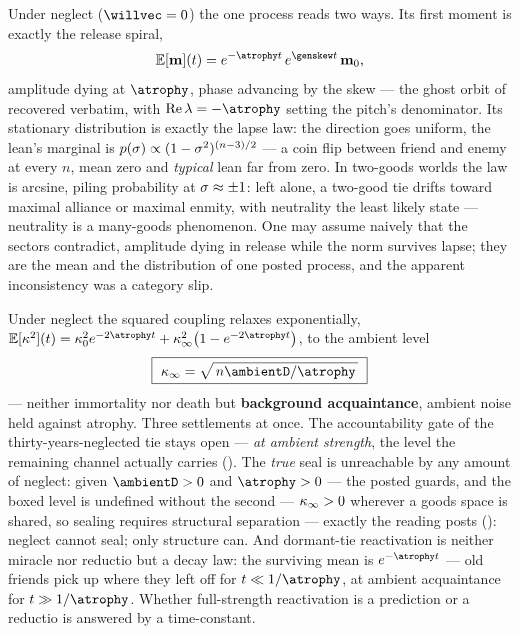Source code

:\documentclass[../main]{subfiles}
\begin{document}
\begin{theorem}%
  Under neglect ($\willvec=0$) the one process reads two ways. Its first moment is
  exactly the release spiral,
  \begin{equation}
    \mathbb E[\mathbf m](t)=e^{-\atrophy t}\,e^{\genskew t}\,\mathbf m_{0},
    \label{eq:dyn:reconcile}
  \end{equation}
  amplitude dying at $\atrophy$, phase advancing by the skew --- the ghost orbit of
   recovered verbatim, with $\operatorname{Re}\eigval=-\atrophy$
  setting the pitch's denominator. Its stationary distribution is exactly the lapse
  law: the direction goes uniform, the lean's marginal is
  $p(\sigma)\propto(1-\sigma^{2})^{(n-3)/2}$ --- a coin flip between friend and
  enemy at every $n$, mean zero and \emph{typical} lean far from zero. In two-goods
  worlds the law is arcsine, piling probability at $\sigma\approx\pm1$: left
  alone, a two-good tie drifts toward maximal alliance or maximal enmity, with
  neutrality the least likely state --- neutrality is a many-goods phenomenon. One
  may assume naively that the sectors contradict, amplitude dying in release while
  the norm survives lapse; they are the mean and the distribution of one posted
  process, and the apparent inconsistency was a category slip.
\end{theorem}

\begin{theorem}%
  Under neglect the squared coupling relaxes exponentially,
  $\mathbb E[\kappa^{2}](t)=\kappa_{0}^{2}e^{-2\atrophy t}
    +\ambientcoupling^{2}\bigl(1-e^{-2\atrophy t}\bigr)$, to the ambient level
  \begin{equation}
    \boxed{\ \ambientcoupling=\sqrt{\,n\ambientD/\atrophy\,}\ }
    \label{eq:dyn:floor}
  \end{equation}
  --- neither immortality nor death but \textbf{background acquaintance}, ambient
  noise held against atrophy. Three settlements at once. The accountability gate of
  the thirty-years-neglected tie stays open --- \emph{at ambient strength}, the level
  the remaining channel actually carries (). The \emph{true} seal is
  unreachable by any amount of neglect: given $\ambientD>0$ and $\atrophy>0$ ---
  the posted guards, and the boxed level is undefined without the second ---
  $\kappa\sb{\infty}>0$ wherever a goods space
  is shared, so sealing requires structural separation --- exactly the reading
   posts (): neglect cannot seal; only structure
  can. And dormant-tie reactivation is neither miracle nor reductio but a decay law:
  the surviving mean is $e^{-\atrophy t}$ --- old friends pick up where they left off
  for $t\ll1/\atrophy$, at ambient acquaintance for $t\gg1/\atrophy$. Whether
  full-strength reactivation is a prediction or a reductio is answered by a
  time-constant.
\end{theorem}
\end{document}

#####

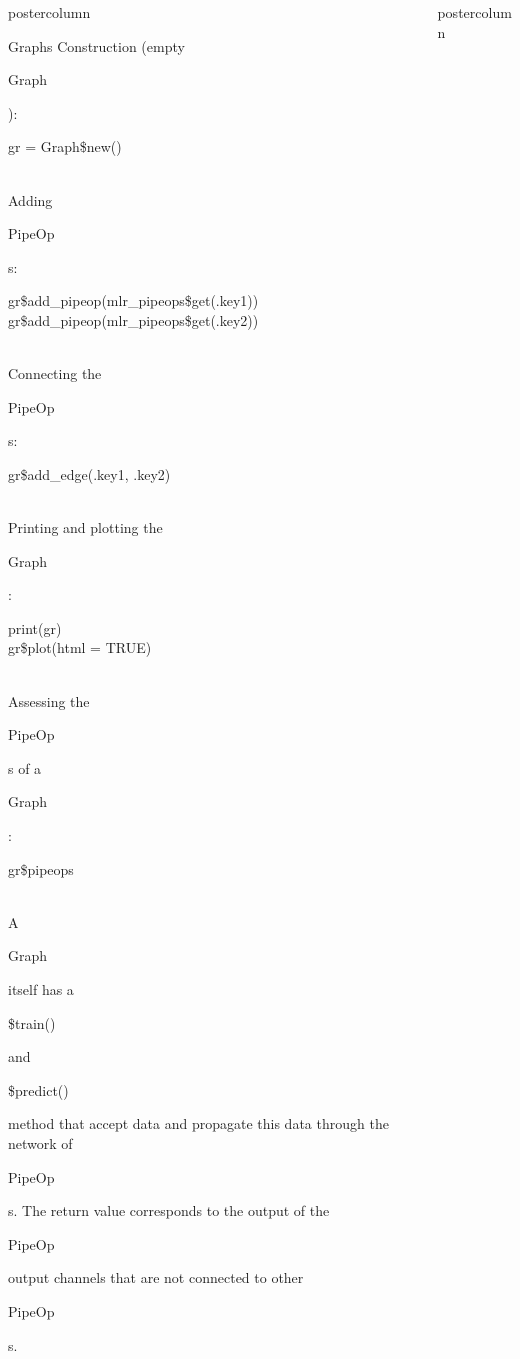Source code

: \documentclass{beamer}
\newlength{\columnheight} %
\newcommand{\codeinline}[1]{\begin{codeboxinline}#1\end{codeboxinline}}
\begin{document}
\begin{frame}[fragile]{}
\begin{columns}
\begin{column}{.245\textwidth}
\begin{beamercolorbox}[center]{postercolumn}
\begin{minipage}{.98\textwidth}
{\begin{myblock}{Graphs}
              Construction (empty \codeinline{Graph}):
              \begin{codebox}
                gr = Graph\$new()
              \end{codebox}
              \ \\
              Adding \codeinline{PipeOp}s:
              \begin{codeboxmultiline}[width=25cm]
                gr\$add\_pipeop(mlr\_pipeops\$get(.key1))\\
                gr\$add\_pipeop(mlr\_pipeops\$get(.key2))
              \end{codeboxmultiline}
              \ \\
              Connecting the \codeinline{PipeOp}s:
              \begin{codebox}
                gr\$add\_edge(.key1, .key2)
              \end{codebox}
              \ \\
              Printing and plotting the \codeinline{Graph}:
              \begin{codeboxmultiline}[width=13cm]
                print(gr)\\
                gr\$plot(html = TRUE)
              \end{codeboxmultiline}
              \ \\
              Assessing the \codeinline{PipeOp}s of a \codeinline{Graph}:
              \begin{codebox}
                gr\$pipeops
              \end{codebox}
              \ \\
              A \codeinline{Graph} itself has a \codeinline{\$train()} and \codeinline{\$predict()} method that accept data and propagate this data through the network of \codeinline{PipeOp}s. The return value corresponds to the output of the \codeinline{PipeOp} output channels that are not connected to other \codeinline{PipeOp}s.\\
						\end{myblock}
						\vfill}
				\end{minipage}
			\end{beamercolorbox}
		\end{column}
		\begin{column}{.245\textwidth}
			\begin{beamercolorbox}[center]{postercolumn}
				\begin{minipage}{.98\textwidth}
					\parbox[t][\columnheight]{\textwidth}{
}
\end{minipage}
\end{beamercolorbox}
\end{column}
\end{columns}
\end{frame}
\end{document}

#####

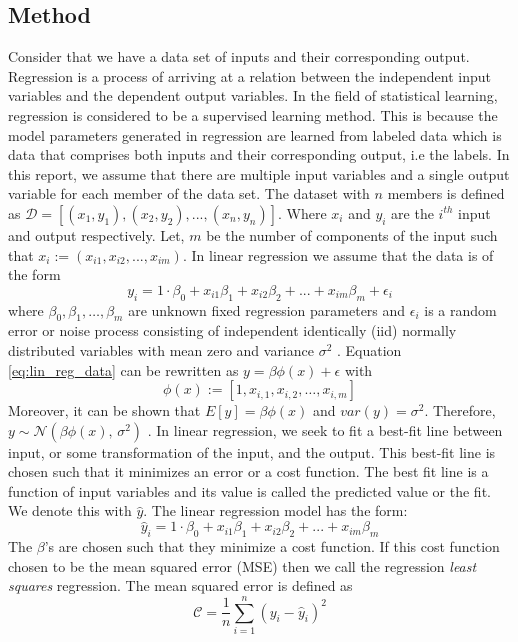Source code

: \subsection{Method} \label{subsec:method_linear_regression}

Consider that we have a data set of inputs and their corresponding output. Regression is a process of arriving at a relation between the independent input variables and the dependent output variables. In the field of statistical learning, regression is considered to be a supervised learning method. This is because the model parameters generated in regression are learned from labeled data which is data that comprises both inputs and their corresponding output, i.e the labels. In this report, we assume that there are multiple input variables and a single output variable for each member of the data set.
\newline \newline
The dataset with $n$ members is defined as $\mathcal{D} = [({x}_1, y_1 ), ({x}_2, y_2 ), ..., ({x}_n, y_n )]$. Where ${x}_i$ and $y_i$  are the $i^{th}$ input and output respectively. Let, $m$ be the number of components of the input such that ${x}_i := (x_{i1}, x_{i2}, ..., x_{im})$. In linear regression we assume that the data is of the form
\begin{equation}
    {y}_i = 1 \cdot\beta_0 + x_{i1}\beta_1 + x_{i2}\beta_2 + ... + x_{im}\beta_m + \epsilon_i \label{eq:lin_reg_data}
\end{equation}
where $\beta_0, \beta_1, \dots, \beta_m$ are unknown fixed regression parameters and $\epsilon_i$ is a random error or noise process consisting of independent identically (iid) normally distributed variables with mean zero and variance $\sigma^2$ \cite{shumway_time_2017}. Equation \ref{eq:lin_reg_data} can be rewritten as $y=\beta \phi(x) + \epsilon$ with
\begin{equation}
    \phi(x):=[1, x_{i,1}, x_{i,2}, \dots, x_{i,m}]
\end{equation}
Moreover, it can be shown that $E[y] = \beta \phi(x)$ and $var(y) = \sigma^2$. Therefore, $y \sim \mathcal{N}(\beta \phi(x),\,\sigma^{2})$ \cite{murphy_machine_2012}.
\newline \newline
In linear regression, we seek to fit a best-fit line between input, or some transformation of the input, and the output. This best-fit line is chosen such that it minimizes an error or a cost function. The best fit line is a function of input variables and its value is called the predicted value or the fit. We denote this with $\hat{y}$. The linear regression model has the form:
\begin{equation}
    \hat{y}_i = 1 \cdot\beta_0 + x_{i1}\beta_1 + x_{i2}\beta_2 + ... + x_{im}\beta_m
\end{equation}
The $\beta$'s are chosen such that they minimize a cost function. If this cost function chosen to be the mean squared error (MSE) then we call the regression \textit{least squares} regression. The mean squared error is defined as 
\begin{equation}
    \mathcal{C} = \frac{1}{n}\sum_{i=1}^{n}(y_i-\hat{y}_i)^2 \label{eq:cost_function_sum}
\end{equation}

#####

ASSIGNED TASK: Every line that contains the string "amplitude" should be copied from the entries.

EXERCISE OUTPUT:
  amplitude dying at $\atrophy$, phase advancing by the skew --- the ghost orbit of
  may assume naively that the sectors contradict, amplitude dying in release while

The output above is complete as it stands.